There are two kinds of inspections - one is done when a plant first begins manufacturing a drug for the U.S. - the other are ongoing inspections. The FDA insists it certifies the good manufacturing process of all plants - foreign and domestic - when they begin manufacturing a drug. It was only because the agency confused the Chinese Heparin plant with another facility, that this was not done in this case, the FDA says.
It's also a staffing issue — the actual staff inspecting the plants overseas are mostly volunteers, and have certain schedules to follow when traveling and inspecting. It is estimated that the FDA inspects just 7 percent of foreign plants a year, and at that rate, it could take 13 years to check each plant.
Last year, for example, the FDA inspected only 14 plants in China, and 65 in India.
Another problem: The FDA doesn't even know exactly how many plants there are making drugs that wind up being prescribed for patients in the United States.
According to two different research databases, there are two very different numbers for overseas plants. One lists about 3,000 plants that are recorded to be inspected, and the other indicates there are about 6,800. The FDA has concluded there are about 3,249, but it still isn't sure.
FDA office of compliance director Deborah Autor said the FDA is working to improve its presence in foreign countries.

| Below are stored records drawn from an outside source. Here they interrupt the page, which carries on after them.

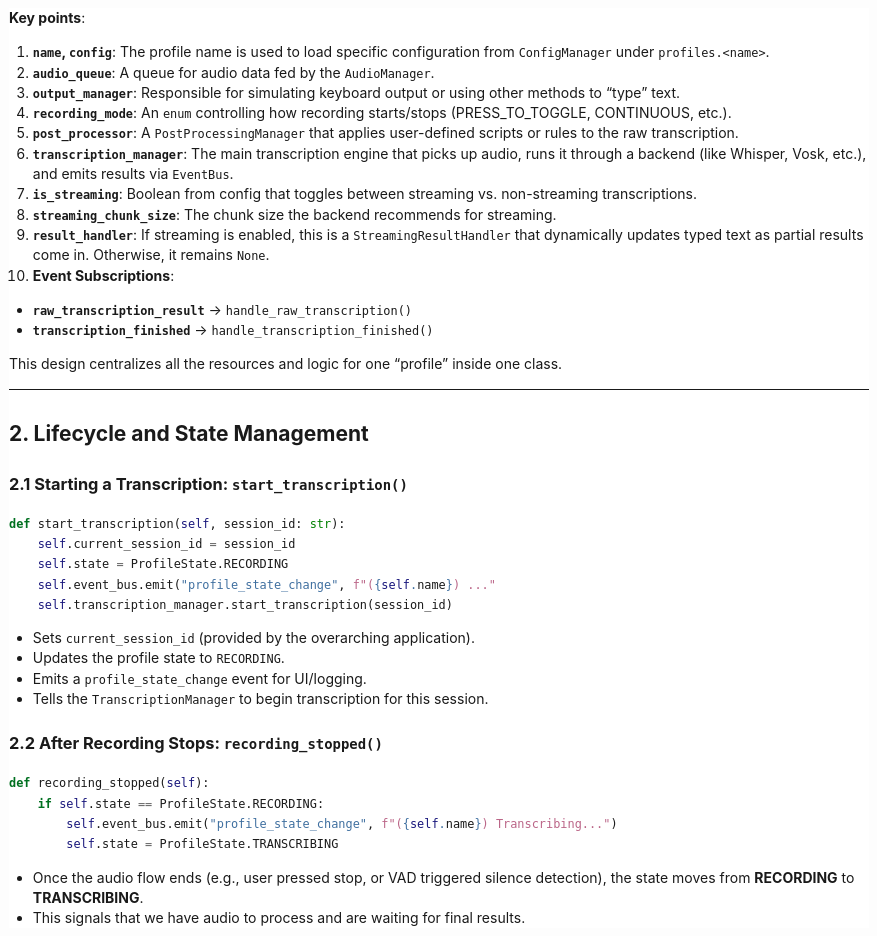 **Key points**:

1. **`name`, `config`**: The profile name is used to load specific configuration from `ConfigManager` under `profiles.<name>`.
2. **`audio_queue`**: A queue for audio data fed by the `AudioManager`.  
3. **`output_manager`**: Responsible for simulating keyboard output or using other methods to “type” text.  
4. **`recording_mode`**: An `enum` controlling how recording starts/stops (PRESS_TO_TOGGLE, CONTINUOUS, etc.).  
5. **`post_processor`**: A `PostProcessingManager` that applies user-defined scripts or rules to the raw transcription.  
6. **`transcription_manager`**: The main transcription engine that picks up audio, runs it through a backend (like Whisper, Vosk, etc.), and emits results via `EventBus`.  
7. **`is_streaming`**: Boolean from config that toggles between streaming vs. non-streaming transcriptions.  
8. **`streaming_chunk_size`**: The chunk size the backend recommends for streaming.  
9. **`result_handler`**: If streaming is enabled, this is a `StreamingResultHandler` that dynamically updates typed text as partial results come in. Otherwise, it remains `None`.  
10. **Event Subscriptions**: 
   - **`raw_transcription_result`** → `handle_raw_transcription()`
   - **`transcription_finished`** → `handle_transcription_finished()`

This design centralizes all the resources and logic for one “profile” inside one class.

---

## 2. Lifecycle and State Management

### 2.1 Starting a Transcription: `start_transcription()`

```python
def start_transcription(self, session_id: str):
    self.current_session_id = session_id
    self.state = ProfileState.RECORDING
    self.event_bus.emit("profile_state_change", f"({self.name}) ..."
    self.transcription_manager.start_transcription(session_id)
```

- Sets `current_session_id` (provided by the overarching application).
- Updates the profile state to `RECORDING`.
- Emits a `profile_state_change` event for UI/logging.
- Tells the `TranscriptionManager` to begin transcription for this session.

### 2.2 After Recording Stops: `recording_stopped()`

```python
def recording_stopped(self):
    if self.state == ProfileState.RECORDING:
        self.event_bus.emit("profile_state_change", f"({self.name}) Transcribing...")
        self.state = ProfileState.TRANSCRIBING
```

- Once the audio flow ends (e.g., user pressed stop, or VAD triggered silence detection), the state moves from **RECORDING** to **TRANSCRIBING**.  
- This signals that we have audio to process and are waiting for final results.
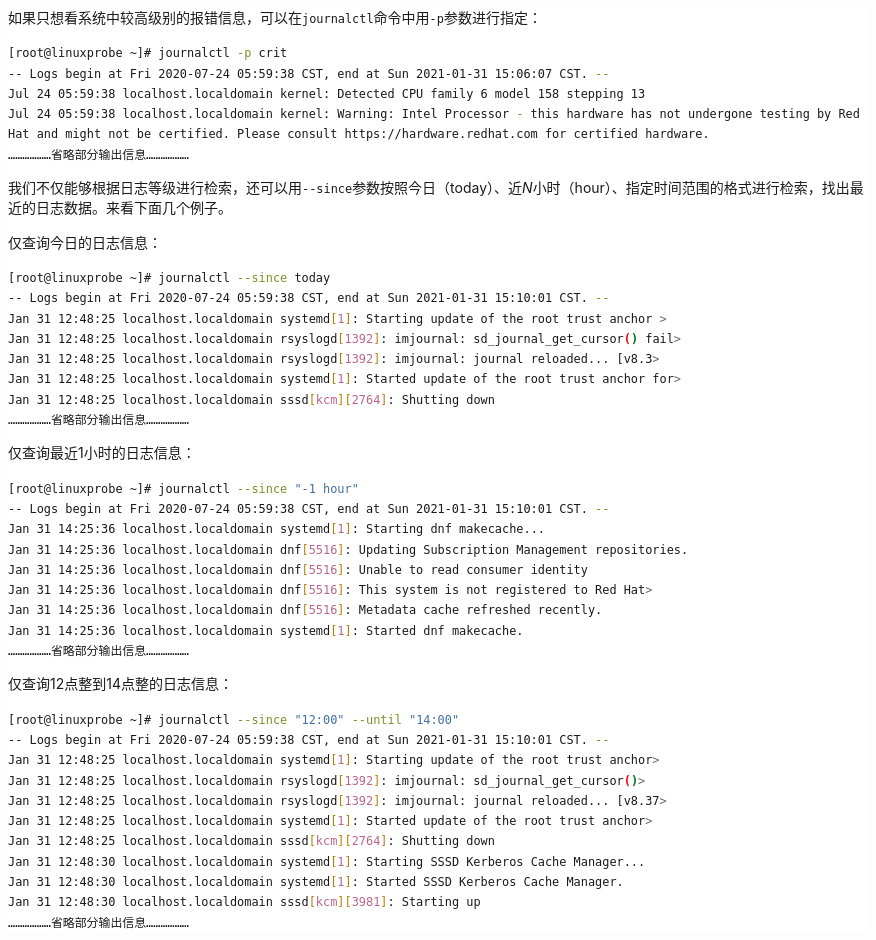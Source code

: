 如果只想看系统中较高级别的报错信息，可以在`journalctl`命令中用`-p`参数进行指定：

```bash
[root@linuxprobe ~]# journalctl -p crit
-- Logs begin at Fri 2020-07-24 05:59:38 CST, end at Sun 2021-01-31 15:06:07 CST. --
Jul 24 05:59:38 localhost.localdomain kernel: Detected CPU family 6 model 158 stepping 13
Jul 24 05:59:38 localhost.localdomain kernel: Warning: Intel Processor - this hardware has not undergone testing by Red Hat and might not be certified. Please consult https://hardware.redhat.com for certified hardware.
………………省略部分输出信息………………
```

我们不仅能够根据日志等级进行检索，还可以用`--since`参数按照今日（today）、近*N*小时（hour）、指定时间范围的格式进行检索，找出最近的日志数据。来看下面几个例子。

仅查询今日的日志信息：

```bash
[root@linuxprobe ~]# journalctl --since today
-- Logs begin at Fri 2020-07-24 05:59:38 CST, end at Sun 2021-01-31 15:10:01 CST. --
Jan 31 12:48:25 localhost.localdomain systemd[1]: Starting update of the root trust anchor >
Jan 31 12:48:25 localhost.localdomain rsyslogd[1392]: imjournal: sd_journal_get_cursor() fail>
Jan 31 12:48:25 localhost.localdomain rsyslogd[1392]: imjournal: journal reloaded... [v8.3>
Jan 31 12:48:25 localhost.localdomain systemd[1]: Started update of the root trust anchor for>
Jan 31 12:48:25 localhost.localdomain sssd[kcm][2764]: Shutting down
………………省略部分输出信息………………
```

仅查询最近1小时的日志信息：

```bash
[root@linuxprobe ~]# journalctl --since "-1 hour"
-- Logs begin at Fri 2020-07-24 05:59:38 CST, end at Sun 2021-01-31 15:10:01 CST. --
Jan 31 14:25:36 localhost.localdomain systemd[1]: Starting dnf makecache...
Jan 31 14:25:36 localhost.localdomain dnf[5516]: Updating Subscription Management repositories.
Jan 31 14:25:36 localhost.localdomain dnf[5516]: Unable to read consumer identity
Jan 31 14:25:36 localhost.localdomain dnf[5516]: This system is not registered to Red Hat>
Jan 31 14:25:36 localhost.localdomain dnf[5516]: Metadata cache refreshed recently.
Jan 31 14:25:36 localhost.localdomain systemd[1]: Started dnf makecache.
………………省略部分输出信息………………
```

仅查询12点整到14点整的日志信息：

```bash
[root@linuxprobe ~]# journalctl --since "12:00" --until "14:00"
-- Logs begin at Fri 2020-07-24 05:59:38 CST, end at Sun 2021-01-31 15:10:01 CST. --
Jan 31 12:48:25 localhost.localdomain systemd[1]: Starting update of the root trust anchor>
Jan 31 12:48:25 localhost.localdomain rsyslogd[1392]: imjournal: sd_journal_get_cursor()>
Jan 31 12:48:25 localhost.localdomain rsyslogd[1392]: imjournal: journal reloaded... [v8.37>
Jan 31 12:48:25 localhost.localdomain systemd[1]: Started update of the root trust anchor>
Jan 31 12:48:25 localhost.localdomain sssd[kcm][2764]: Shutting down
Jan 31 12:48:30 localhost.localdomain systemd[1]: Starting SSSD Kerberos Cache Manager...
Jan 31 12:48:30 localhost.localdomain systemd[1]: Started SSSD Kerberos Cache Manager.
Jan 31 12:48:30 localhost.localdomain sssd[kcm][3981]: Starting up
………………省略部分输出信息………………
```
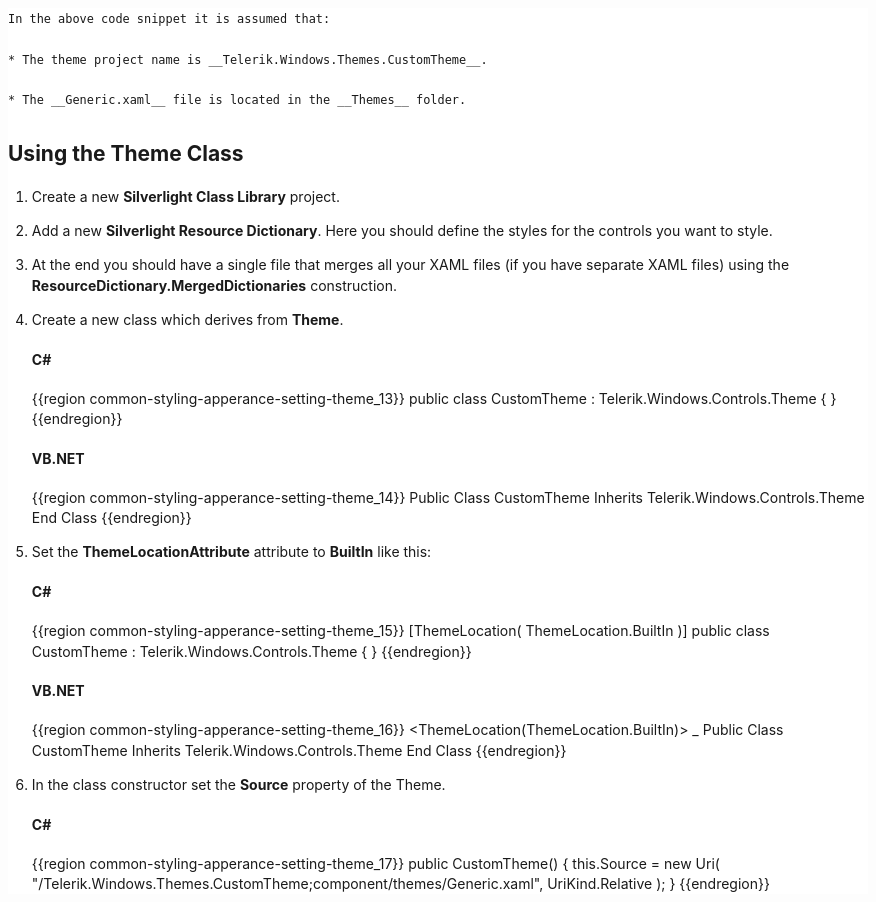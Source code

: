 	In the above code snippet it is assumed that:
	
	* The theme project name is __Telerik.Windows.Themes.CustomTheme__.
	
	* The __Generic.xaml__ file is located in the __Themes__ folder.

## Using the Theme Class

1. Create a new __Silverlight Class Library__ project.

2. Add a new __Silverlight Resource Dictionary__. Here you should define the styles for the controls you want to style.

3. At the end you should have a single file that merges all your XAML files (if you have separate XAML files) using the __ResourceDictionary.MergedDictionaries__ construction.

4. Create a new class which derives from __Theme__.

	#### __C#__  	
	{{region common-styling-apperance-setting-theme_13}}
		public class CustomTheme : Telerik.Windows.Controls.Theme
		{
		}
	{{endregion}}
	
	#### __VB.NET__  	
	{{region common-styling-apperance-setting-theme_14}}
		Public Class CustomTheme
		    Inherits Telerik.Windows.Controls.Theme
		End Class
	{{endregion}}

5. Set the __ThemeLocationAttribute__ attribute to __BuiltIn__ like this:

	#### __C#__  	
	{{region common-styling-apperance-setting-theme_15}}
		[ThemeLocation( ThemeLocation.BuiltIn )]
		public class CustomTheme : Telerik.Windows.Controls.Theme
		{
		}
	{{endregion}}
	
	#### __VB.NET__  	
	{{region common-styling-apperance-setting-theme_16}}
		<ThemeLocation(ThemeLocation.BuiltIn)> _
		Public Class CustomTheme
		    Inherits Telerik.Windows.Controls.Theme
		End Class
	{{endregion}}

6. In the class constructor set the __Source__ property of the Theme.

	#### __C#__  	
	{{region common-styling-apperance-setting-theme_17}}
		public CustomTheme()
		{
		    this.Source = new Uri( "/Telerik.Windows.Themes.CustomTheme;component/themes/Generic.xaml", UriKind.Relative );
		}
	{{endregion}}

"We recognize that, at the FDA, we need to do everything possible that we can to assure Americans that the drugs that they're getting from anywhere, are safe," she said.
Those who follow the FDA say a big problem is that the agency lacks the resources it needs.
"If they had an absolutely perfect list, and if it was all computerized, they still don't have the money and personnel to do what we expect them to do," Hutt said.